Warrant Officer (WO) Tony Hall, of the Air Mobility Task Group's C-130J Detachment, passed the major landmark in the skies over Iraq on December 17, 2015.
His main role with the Hercules detachment is to support Operation Accordion and its subordinate operations, Operation High Road in Afghanistan and Operation Okra in Iraq.
WO Hall, who is normally based with Number 37 Squadron at RAAF Base Richmond, said the rare achievement of reaching 10,000 flying hours was a personal milestone.
"It means I've been flying for a long time," he said.
WO Hall began his career with the Air Force as an airframe fitter working on F-111C strike aircraft, Chinook helicopters and Hercules tactical transport aircraft before becoming a C-130 flight engineer in 1990.
He has now flown for 25 years and although he has spent the majority of his time on the Hercules, he also spent 170 flying hours on the smaller DHC-4 Caribou transport aircraft.
WO Hall said he became a C-130 loadmaster in 2013 when the role of the flight engineer role became redundant.
"It was a challenge learning a new trade in my late forties, but it has kept me young," he said.
"Though my fresh role is physically more demanding, it is also rewarding to be able to learn something new everyday and I'm still flying with a great bunch of people."
His first major deployment was in 2002 when he was as the operations officer with Number 37 Squadron in Kurdistan for 14 weeks in the early days of Operation Slipper.

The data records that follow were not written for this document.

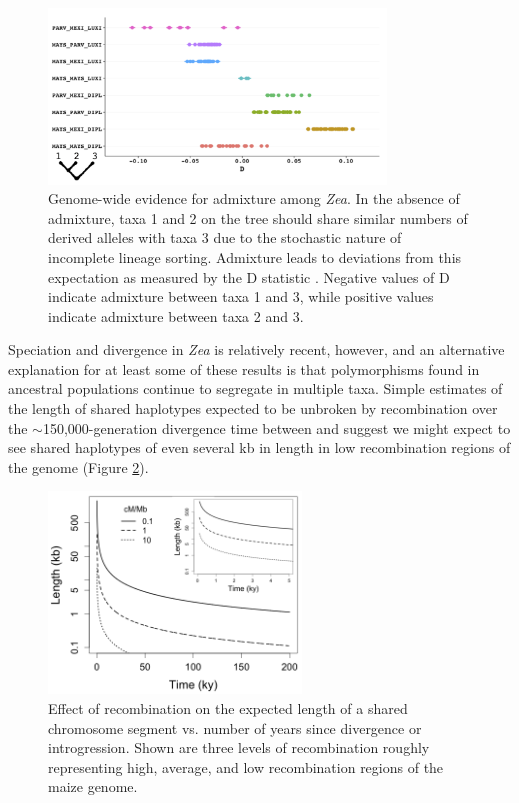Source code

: \begin{figure}
  \centering
   \includegraphics[width=0.8\textwidth]{abbas}
    \caption{Genome-wide evidence for admixture among \emph{Zea}. In the absence of admixture, taxa 1 and 2 on the tree should share similar numbers of derived alleles with taxa 3 due to the stochastic nature of incomplete lineage sorting.  Admixture leads to deviations from this expectation as measured by the D statistic \citep{green2010draft}. Negative values of D indicate admixture between taxa 1 and 3, while positive values indicate admixture between taxa 2 and 3.} 
\label{fig:abba}
\end{figure}

Speciation and divergence in \emph{Zea} is relatively recent, however, and an alternative explanation for at least some of these results is that polymorphisms found in ancestral populations continue to segregate in multiple taxa. 		
Simple estimates of the length of shared haplotypes expected to be unbroken by recombination over the $\sim$150,000-generation divergence time between \zm{} and \zl{} \citep{Ross-Ibarra2009a} suggest we might expect to see shared haplotypes of even several kb in length in low recombination regions of the genome (Figure \ref{fig:length}).

\begin{figure}
  \centering
   \includegraphics[width=0.6\textwidth]{length_vs_time2}
    \caption{Effect of recombination on the expected length of a shared chromosome segment vs. number of years since divergence or introgression.  Shown are three levels of recombination roughly representing high, average, and low recombination regions of the maize genome.}
\label{fig:length}
\end{figure}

He is currently on his fifth operational deployment with the Hercules to the Middle East. WO Hall's previous deployments include Somalia and Timor Leste.
WO Hall said he loved flying and one of his most memorable flights was when he looked after the former Prime Minister John Howard when he visited Baghdad for a dawn service on Anzac Day in 2004.
"I have also been involved in search and rescue and aero medical evacuations, humanitarian and disaster relief missions," he said.
"Our most recent humanitarian mission was during Operation Philippines Assist to provide support following the devastation caused by Typhoon Haiyan.
"They were long days of delivering tents and food and evacuating the displaced locals who had lost everything.
"It's always good to meet people and help them out when they need it."
WO Hall said his greatest thanks were to his wife and children.
"They have had to put up with me coming and going at all hours of the day or night for the last two and a half decades," he said.
"If it wasn’t for their support I wouldn't have been able to fly as much as I have."